AUTHOR=Chi Hao , Gao Xinrui , Xia Zhijia , Yu Wanying , Yin Xisheng , Pan Yifan , Peng Gaoge , Mao Xinrui , Teichmann Alexander Tobias , Zhang Jing , Tran Lisa Jia , Jiang Tianxiao , Liu Yunfei , Yang Guanhu , Wang Qin
TITLE=FAM family gene prediction model reveals heterogeneity, stemness and immune microenvironment of UCEC
JOURNAL=Frontiers in Molecular Biosciences
VOLUME=10
YEAR=2023
URL=https://www.frontiersin.org/journals/molecular-biosciences/articles/10.3389/fmolb.2023.1200335
DOI=10.3389/fmolb.2023.1200335
ISSN=2296-889X
ABSTRACT=
Background: Endometrial cancer (UCEC) is a highly heterogeneous gynecologic malignancy that exhibits variable prognostic outcomes and responses to immunotherapy. The Familial sequence similarity (FAM) gene family is known to contribute to the pathogenesis of various malignancies, but the extent of their involvement in UCEC has not been systematically studied. This investigation aimed to develop a robust risk profile based on FAM family genes (FFGs) to predict the prognosis and suitability for immunotherapy in UCEC patients.
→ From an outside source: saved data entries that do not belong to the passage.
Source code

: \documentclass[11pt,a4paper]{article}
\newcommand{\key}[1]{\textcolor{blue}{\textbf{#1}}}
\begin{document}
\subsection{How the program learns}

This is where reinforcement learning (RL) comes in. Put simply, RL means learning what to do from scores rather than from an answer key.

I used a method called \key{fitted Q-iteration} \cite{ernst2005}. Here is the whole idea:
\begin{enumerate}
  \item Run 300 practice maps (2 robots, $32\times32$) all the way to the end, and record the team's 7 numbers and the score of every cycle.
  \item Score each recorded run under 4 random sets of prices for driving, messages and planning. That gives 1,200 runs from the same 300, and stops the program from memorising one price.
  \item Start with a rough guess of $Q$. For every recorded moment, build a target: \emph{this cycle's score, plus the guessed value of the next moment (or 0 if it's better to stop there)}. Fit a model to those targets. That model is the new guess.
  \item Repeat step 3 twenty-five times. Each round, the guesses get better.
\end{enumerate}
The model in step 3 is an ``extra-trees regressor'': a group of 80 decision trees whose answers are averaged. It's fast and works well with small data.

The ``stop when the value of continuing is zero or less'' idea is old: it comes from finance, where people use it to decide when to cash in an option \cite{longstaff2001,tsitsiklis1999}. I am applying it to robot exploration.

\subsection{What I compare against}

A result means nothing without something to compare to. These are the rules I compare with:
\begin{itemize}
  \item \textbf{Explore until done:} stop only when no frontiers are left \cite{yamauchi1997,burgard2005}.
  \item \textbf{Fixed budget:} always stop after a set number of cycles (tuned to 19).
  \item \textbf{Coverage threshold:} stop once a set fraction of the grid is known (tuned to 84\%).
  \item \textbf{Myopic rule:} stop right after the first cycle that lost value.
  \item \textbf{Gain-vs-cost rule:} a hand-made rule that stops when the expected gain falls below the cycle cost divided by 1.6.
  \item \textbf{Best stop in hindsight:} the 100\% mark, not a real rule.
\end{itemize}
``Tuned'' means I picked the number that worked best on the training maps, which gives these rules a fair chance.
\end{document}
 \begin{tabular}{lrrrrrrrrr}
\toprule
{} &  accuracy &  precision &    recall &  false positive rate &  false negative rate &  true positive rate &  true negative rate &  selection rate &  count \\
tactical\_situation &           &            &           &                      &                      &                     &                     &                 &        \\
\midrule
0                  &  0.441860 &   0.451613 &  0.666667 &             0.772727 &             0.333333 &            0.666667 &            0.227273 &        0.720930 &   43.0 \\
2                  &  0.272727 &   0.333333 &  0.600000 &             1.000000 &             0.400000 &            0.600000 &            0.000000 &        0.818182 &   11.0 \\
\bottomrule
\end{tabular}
Methods: Using the TCGA-UCEC cohort from The Cancer Genome Atlas (TCGA) database, we obtained expression profiles of FFGs from 552 UCEC and 35 normal samples, and analyzed the expression patterns and prognostic relevance of 363 FAM family genes. The UCEC samples were randomly divided into training and test sets (1:1), and univariate Cox regression analysis and Lasso Cox regression analysis were conducted to identify the differentially expressed genes (FAM13C, FAM110B, and FAM72A) that were significantly associated with prognosis. A prognostic risk scoring system was constructed based on these three gene characteristics using multivariate Cox proportional risk regression. The clinical potential and immune status of FFGs were analyzed using CiberSort, SSGSEA, and tumor immune dysfunction and rejection (TIDE) algorithms. qRT-PCR and IHC for detecting the expression levels of 3-FFGs.
Results: Three FFGs, namely, FAM13C, FAM110B, and FAM72A, were identified as strongly associated with the prognosis of UCEC and effective predictors of UCEC prognosis. Multivariate analysis demonstrated that the developed model was an independent predictor of UCEC, and that patients in the low-risk group had better overall survival than those in the high-risk group. The nomogram constructed from clinical characteristics and risk scores exhibited good prognostic power. Patients in the low-risk group exhibited a higher tumor mutational load (TMB) and were more likely to benefit from immunotherapy.
Conclusion: This study successfully developed and validated novel biomarkers based on FFGs for predicting the prognosis and immune status of UCEC patients. The identified FFGs can accurately assess the prognosis of UCEC patients and facilitate the identification of specific subgroups of patients who may benefit from personalized treatment with immunotherapy and chemotherapy.